What you need to do :: Please retype every record exactly as it appears, omitting the pictures.

Available data ::

::::::

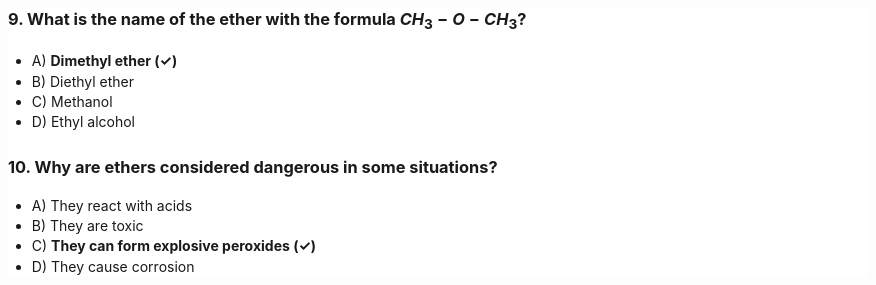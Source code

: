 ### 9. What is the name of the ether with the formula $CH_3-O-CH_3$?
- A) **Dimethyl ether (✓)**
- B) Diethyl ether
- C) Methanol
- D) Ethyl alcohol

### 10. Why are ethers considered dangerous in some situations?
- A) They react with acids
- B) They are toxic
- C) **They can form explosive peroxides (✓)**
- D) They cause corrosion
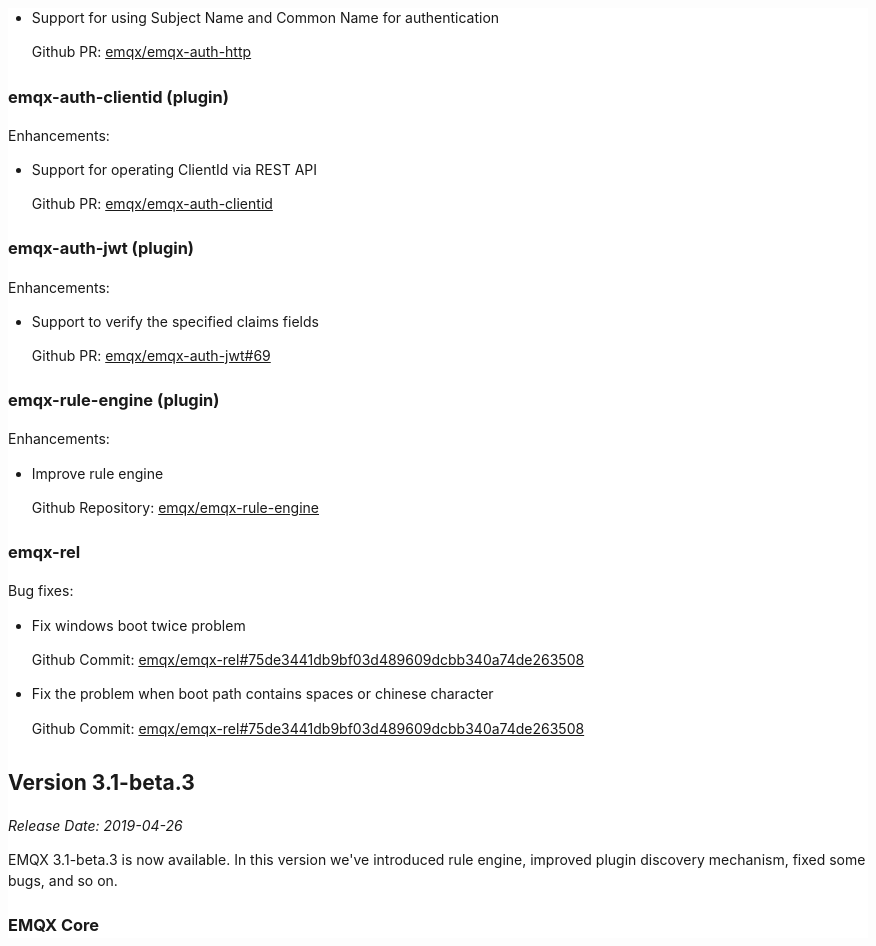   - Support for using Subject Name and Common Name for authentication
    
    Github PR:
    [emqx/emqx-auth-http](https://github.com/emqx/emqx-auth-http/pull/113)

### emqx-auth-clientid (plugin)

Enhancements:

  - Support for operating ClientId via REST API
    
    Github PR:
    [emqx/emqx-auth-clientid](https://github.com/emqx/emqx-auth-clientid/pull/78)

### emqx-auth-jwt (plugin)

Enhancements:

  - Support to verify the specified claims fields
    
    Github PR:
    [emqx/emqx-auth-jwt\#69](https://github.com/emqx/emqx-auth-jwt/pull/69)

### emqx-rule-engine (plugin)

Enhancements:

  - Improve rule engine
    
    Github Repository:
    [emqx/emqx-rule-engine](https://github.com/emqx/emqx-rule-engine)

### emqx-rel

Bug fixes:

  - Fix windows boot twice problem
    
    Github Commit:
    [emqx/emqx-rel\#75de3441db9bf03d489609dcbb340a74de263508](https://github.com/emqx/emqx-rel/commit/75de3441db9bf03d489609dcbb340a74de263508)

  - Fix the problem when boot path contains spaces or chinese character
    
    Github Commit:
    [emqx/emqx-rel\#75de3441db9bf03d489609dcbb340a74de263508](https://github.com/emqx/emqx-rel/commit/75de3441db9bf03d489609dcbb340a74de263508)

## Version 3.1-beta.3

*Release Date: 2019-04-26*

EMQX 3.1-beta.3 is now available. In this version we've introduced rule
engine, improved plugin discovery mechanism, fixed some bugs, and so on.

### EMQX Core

::::::

Response to the exercise ::
Source code

: ### 9. What is the name of the ether with the formula $CH_3-O-CH_3$?
- A) **Dimethyl ether (✓)**
- B) Diethyl ether
- C) Methanol
- D) Ethyl alcohol

### 10. Why are ethers considered dangerous in some situations?
- A) They react with acids
- B) They are toxic
- C) **They can form explosive peroxides (✓)**
- D) They cause corrosion
   - Support for using Subject Name and Common Name for authentication
    
    Github PR:
    [emqx/emqx-auth-http](https://github.com/emqx/emqx-auth-http/pull/113)

### emqx-auth-clientid (plugin)

Enhancements:

  - Support for operating ClientId via REST API
    
    Github PR:
    [emqx/emqx-auth-clientid](https://github.com/emqx/emqx-auth-clientid/pull/78)

### emqx-auth-jwt (plugin)

Enhancements:

  - Support to verify the specified claims fields
    
    Github PR:
    [emqx/emqx-auth-jwt\#69](https://github.com/emqx/emqx-auth-jwt/pull/69)

### emqx-rule-engine (plugin)

Enhancements:

  - Improve rule engine
    
    Github Repository:
    [emqx/emqx-rule-engine](https://github.com/emqx/emqx-rule-engine)

### emqx-rel

Bug fixes:

  - Fix windows boot twice problem
    
    Github Commit:
    [emqx/emqx-rel\#75de3441db9bf03d489609dcbb340a74de263508](https://github.com/emqx/emqx-rel/commit/75de3441db9bf03d489609dcbb340a74de263508)

  - Fix the problem when boot path contains spaces or chinese character
    
    Github Commit:
    [emqx/emqx-rel\#75de3441db9bf03d489609dcbb340a74de263508](https://github.com/emqx/emqx-rel/commit/75de3441db9bf03d489609dcbb340a74de263508)

## Version 3.1-beta.3

*Release Date: 2019-04-26*

EMQX 3.1-beta.3 is now available. In this version we've introduced rule
engine, improved plugin discovery mechanism, fixed some bugs, and so on.

### EMQX Core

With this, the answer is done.